Dictionary of Modern Written Arabic


The Dictionary of Modern Written Arabic is an Arabic-English dictionary compiled by Hans Wehr and edited by J Milton Cowan.
First published in 1961 by Otto Harrassowitz in Wiesbaden, Germany, it was an enlarged and revised English version of Wehr's German Arabisches Wörterbuch für die Schriftsprache der Gegenwart and its Supplement. The Arabic-German dictionary was completed in 1945, but not published until 1952. Writing in the 1960s, a critic commented, "Of all the dictionaries of modern written Arabic, the work ... is the best." It remains the most widely used Arabic-English dictionary.
The work is compiled on descriptive principles: only words and expressions that are attested in context are included. "It was chiefly based on combing modern works of Arabic literature for lexical items, rather than culling them from medieval Arabic dictionaries, which was what Lane had done in the nineteenth century".
Hans Wehr was a member of the National Socialist Party and argued that the Nazi government should ally with the Arabs against England and France. The Arabic-German dictionary project was funded by the Nazi government, which intended to use it to translate Adolf Hitler's Mein Kampf into Arabic. Despite this at least one Jewish scholar, Hedwig Klein, contributed to the dictionary.

Collation

The dictionary arranges its entries according to the traditional Arabic root order. Foreign words are listed in straight alphabetical order by the letters of the word. Arabicized loanwords, if they can clearly fit under some root, are entered both ways, often with the root entry giving reference to the alphabetical listing.
Under a given root, lexical data are, whenever they exist, arranged in the following sequence:
Nominal forms then follow according to their length. This ordering means that forms derived from the same verb stem are not always grouped together. The dictionary does not usually give concrete example forms of finite derived stem verbs, so that the user must refer to the introduction in order to know the pattern associated with each of the stem numbers and reconstruct such verb forms based solely on the stem number and the abstract consonantal root.

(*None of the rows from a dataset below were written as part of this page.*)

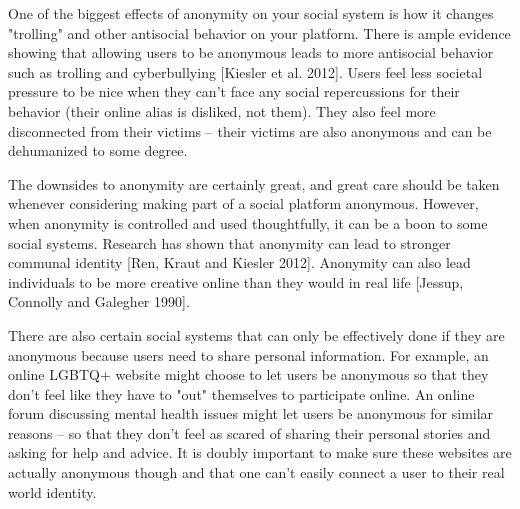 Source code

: \documentclass[class=book, crop=false]{standalone}
\begin{document}
One of the biggest effects of anonymity on your social system is how it changes "trolling" and other antisocial behavior on your platform. There is ample evidence showing that allowing users to be anonymous leads to more antisocial behavior such as trolling and cyberbullying [Kiesler et al. 2012]. Users feel less societal pressure to be nice when they can't face any social repercussions for their behavior (their online alias is disliked, not them). They also feel more disconnected from their victims -- their victims are also anonymous and can be dehumanized to some degree.

The downsides to anonymity are certainly great, and great care should be taken whenever considering making part of a social platform anonymous. However, when anonymity is controlled and used thoughtfully, it can be a boon to some social systems. Research has shown that anonymity can lead to stronger communal identity [Ren, Kraut and Kiesler 2012]. Anonymity can also lead individuals to be more creative online than they would in real life [Jessup, Connolly and Galegher 1990].

There are also certain social systems that can only be effectively done if they are anonymous because users need to share personal information. For example, an online LGBTQ+ website might choose to let users be anonymous so that they don't feel like they have to "out" themselves to participate online. An online forum discussing mental health issues might let users be anonymous for similar reasons -- so that they don't feel as scared of sharing their personal stories and asking for help and advice. It is doubly important to make sure these websites are actually anonymous though and that one can't easily connect a user to their real world identity.
\end{document}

Transcription and orthography

Transcriptions are provided for the past tense of the basic verb form, for the vowel of the imperfect tense, and for all nouns and particles, but they are not provided for verb forms of the derived stems, except for any irregular forms, the rare XI to XV stems, and the quadriliteral roots. The morphology of the derived stems II-X is regular and is given in Wehr's "Introduction". Other parts of speech such as nouns are fully given transcriptions.
Foreign words are transliterated according to pronunciation, for which Arab students at the University of Münster were consulted. This means that the sounds,,,,,,, and, which are used in Modern Standard Arabic pronunciation among well-educated and careful speakers, but cannot be easily represented in standard Arabic script, can be unambiguously indicated. Examples would be مانجو mangō 'mango fruit/tree' and كوري kōrī 'Korean'.
As for the Arabic orthography used, word-initial glottal stops or hamza are not written either in the Arabic of the entries or in the transliteration. For example, اكل, which has an initial hamzat al-qaṭʽ, and ابن, which does not have an initial hamzat al-qaṭʽ, are both written without a hamza represented in either the Arabic or the transliteration. In transliteration systems such as DIN 31635, the first would be transliterated as ʼakala, with an apostrophe representing hamza, and the second as ibn, without an apostrophe. Hamzas in the middle and end of words, however, are written, as in مأكل maʼkal "food".
Word-final yā’ ي and alif maqṣūra ى are not distinguished in the Arabic: they are both written as ى, without dots. They are, however, distinguished in the transliteration: for example, ثنى and ثني are both written as ثنى, but the first is transliterated as ṯanā and the second as ṯany.

Editions

The English version of the Wehr dictionary is commonly available in two editions. The so-called 3rd edition was printed by Otto Harrassowitz in Wiesbaden, Hesse, in 1961 under the title A Dictionary of Modern Written Arabic: Arabic–English, as well as by Spoken Language Services, Inc. of Ithaca, New York, in 1976, under the somewhat different title Arabic–English Dictionary: The Hans Wehr Dictionary of Modern Written Arabic, Edited by J M. Cowan. Librairie du Liban in Lebanon has printed it since 1980, and it is widely available in the Middle East.
The 4th edition, which is considerably amended and enlarged, was published in 1979. It was published in 1994 by Spoken Language Services, Inc. of Ithaca, New York, and is usually available in the United States as a compact "student" paperback. In 2019, a two-volume version also started being offered.
There is a more recent 5th edition available in German, published by Harrassowitz's publishing house in 1985, also in the city of Wiesbaden, under the title Arabisches Wörterbuch für die Schriftsprache der Gegenwart: Arabisch–Deutsch, unter Mitwirkung von Lorenz Kropfitsch neu bearbeitet und erweitert. It has 1452 pages of dictionary entries.